ディラン様とのブレスコでのランチは本当に美味しかった。


スペシャルランチにスペシャルデザート。


もう本当に美味しくて、今度のボーナスが出たらまた来ようと思った。


予約を早めにしておこう。


オニール様が私を名前呼びをしたいと言われた時から、告白の返事を言わなきゃ、とそわそわドキドキしているが、言うタイミングが分からない。


食事中に「告白の返事は?」なんて聞かれるかな?と思ったけれど、何も聞かれないまま食事が終わり、デザートも食べ終わってしまった。


まさか、告白は無かった事になんてなってないわよね?



「さ、少し散歩をしよう。王立公園の方を歩くのはどうだろうか?今は花が綺麗なようだ」


「はい」



私が返事をすると、ディラン様はすっと手を出してくれてゆっくりと立ち上がらせてくれた。その後も、手は繋がれたままで、ここでも会計はせずにディラン様はサインだけすると店を出た


お金持ちって私の常識と違うんだな、と思った。


ハナが言っていた意味が少し分かった。


チラッと斜め上を見ると、ディラン様の長い髪と少し細い眼が見えた。


今日の朝まではディラン様と付き合おうと思っていた。でも、今日のデートで自分とディラン様の生きている世界が全然違う事を知った。
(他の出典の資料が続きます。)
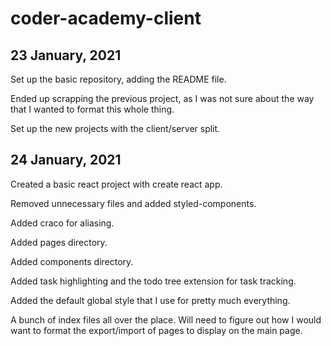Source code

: # coder-academy-client

## 23 January, 2021

Set up the basic repository, adding the README file.

Ended up scrapping the previous project, as I was not sure about the way that I wanted to format this whole thing.

Set up the new projects with the client/server split.

## 24 January, 2021

Created a basic react project with create react app.

Removed unnecessary files and added styled-components.

Added craco for aliasing.

Added pages directory.

Added components directory.

Added task highlighting and the todo tree extension for task tracking.

Added the default global style that I use for pretty much everything.

A bunch of index files all over the place. Will need to figure out how I would want to format the export/import of pages to display on the main page.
不安が大きい。


ディラン様は貴族で、魔術士で、お金持ちで、優しい。


私は休憩時間に食堂にサンドイッチを食べに行って、売店のお菓子の新商品が出たら嬉しくて買うのが楽しみな魔力が無い事務員。


エマから言われた言葉も響く。


結局、私の自信がないんじゃないかって。ダメな男を選んだのは私自身。だから私の方にも責任がある。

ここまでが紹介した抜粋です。